Actor, David Dean Bottrell (2012)
Born David Dean Bottrell
Kentucky
Occupation Actor
Years active 1983–present

David Dean Bottrell is an American actor, comedian and screenwriter best known for playing the creepy and homicidal Lincoln Meyer on 8 episodes of the ABC television series Boston Legal.

Known for his quirky characterizations, he started his career in New York, working at such theatres as the Second Stage, the Public Theater, the Manhattan Punch Line and regionally at the Long Wharf Theatre and the Actors Theatre of Louisville. His television work includes guest starring roles on Head of the Class, JAG, Caroline in the City, Mad About You, Dharma & Greg, Days of Our Lives, Ugly Betty, Criminal Minds, iCarly, Castle, Bones, Harry's Law, NCIS, Justified, and Mad Men.

He also co-wrote (with Jessie Jones) the off-Broadway play Dearly Departed,[1] which he and Jones later adapted into a film version titled Kingdom Come, starring Whoopi Goldberg, LL Cool J and Jada Pinkett Smith, produced by Fox Searchlight Pictures.[2]

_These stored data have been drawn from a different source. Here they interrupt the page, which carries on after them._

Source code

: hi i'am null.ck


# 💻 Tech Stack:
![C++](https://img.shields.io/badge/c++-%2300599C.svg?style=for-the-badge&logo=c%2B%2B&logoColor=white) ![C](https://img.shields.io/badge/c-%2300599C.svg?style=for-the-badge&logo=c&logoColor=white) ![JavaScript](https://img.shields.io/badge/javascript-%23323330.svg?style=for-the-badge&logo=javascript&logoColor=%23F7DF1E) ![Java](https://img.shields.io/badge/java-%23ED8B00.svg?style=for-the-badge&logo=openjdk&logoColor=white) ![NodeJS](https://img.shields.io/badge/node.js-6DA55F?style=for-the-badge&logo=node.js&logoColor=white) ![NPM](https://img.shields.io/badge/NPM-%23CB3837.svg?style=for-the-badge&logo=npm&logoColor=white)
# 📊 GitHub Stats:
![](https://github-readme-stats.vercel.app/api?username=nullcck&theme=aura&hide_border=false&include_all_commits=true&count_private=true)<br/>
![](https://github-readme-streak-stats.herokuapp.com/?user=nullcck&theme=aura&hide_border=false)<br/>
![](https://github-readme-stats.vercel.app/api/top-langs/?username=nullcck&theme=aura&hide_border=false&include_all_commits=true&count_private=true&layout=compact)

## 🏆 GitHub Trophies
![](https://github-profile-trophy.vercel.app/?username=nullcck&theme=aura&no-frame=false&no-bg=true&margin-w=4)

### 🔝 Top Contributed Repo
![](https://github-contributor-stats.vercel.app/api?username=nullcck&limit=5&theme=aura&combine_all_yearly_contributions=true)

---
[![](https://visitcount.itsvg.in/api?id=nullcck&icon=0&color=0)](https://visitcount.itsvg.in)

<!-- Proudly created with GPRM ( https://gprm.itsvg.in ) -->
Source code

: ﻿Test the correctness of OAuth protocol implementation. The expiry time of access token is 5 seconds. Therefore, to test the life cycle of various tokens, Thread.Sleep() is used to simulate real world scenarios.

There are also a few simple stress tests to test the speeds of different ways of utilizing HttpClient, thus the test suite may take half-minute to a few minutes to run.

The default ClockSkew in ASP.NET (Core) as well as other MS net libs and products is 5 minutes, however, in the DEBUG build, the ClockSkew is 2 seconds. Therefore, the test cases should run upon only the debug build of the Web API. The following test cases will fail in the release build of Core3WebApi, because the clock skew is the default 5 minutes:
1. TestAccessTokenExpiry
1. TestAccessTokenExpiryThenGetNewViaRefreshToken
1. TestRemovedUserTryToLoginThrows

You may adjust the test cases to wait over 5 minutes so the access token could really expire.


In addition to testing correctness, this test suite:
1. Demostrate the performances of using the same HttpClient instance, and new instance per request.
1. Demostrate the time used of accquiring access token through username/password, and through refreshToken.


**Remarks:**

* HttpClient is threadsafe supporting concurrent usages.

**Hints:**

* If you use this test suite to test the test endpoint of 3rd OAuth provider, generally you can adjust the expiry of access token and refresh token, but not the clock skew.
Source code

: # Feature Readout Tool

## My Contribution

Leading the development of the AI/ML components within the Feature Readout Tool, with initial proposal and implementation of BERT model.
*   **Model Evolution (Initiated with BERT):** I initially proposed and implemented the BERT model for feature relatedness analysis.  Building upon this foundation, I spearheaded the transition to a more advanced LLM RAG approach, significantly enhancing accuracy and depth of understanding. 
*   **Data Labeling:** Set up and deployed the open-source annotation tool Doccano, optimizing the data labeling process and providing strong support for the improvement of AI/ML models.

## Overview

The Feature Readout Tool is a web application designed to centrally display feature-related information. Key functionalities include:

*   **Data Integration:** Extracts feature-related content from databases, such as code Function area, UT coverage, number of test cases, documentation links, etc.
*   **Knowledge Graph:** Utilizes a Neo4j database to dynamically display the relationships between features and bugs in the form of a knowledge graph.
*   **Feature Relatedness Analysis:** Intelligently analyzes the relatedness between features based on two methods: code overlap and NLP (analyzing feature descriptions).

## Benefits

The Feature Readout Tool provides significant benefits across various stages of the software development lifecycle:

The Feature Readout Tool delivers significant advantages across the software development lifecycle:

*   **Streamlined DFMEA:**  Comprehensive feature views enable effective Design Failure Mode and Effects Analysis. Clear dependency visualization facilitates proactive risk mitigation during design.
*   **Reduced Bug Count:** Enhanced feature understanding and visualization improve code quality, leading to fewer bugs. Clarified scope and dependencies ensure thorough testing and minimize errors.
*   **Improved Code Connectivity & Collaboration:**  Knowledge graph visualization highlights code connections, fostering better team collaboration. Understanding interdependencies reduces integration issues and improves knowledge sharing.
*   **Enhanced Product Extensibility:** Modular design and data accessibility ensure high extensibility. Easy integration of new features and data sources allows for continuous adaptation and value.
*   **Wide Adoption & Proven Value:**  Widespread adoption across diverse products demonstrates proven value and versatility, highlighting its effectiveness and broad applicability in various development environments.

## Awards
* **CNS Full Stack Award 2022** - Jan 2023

Bottrell blogs about his experiences in the entertainment industry for the Huffington Post[3][4] and writes a monthly humor column for MetroSource Magazine.[5] His short film, Available Men premiered in the 2006 HBO Comedy Festival and went on to win 17 awards on the film festival circuit. On stage, he was one of the original cast members of both the Los Angeles and New York companies of the long-running comedy revue, "Streep Tease: An Evening of Meryl Streep Monologues performed by an All-Male Company" in which he performed his critically acclaimed 6-minute rendition of the entire plot of Out of Africa.[6]

In the summer of 2011, Bottrell (who is openly gay) performed his comedic one-man show, "David Dean Bottrell Makes Love: A One-Man Show" to sold out houses at the Rogue Machine Theatre in Los Angeles. In 2012, his second one-man show, "David Dean Bottrell is Working" played a five-week sold out run at the Acme Theatre in Hollywood. Bottrell performed in the July, 2012 edition of Don't Tell My Mother! (Live Storytelling), a monthly showcase in which actors, authors, screenwriters and comedians share true stories they would never want their mothers to know.[7]

Bottrell is one of the producers of Sci-Fest, the first annual Los Angeles Science Fiction One-Act Play Festival, held annually in May.[8]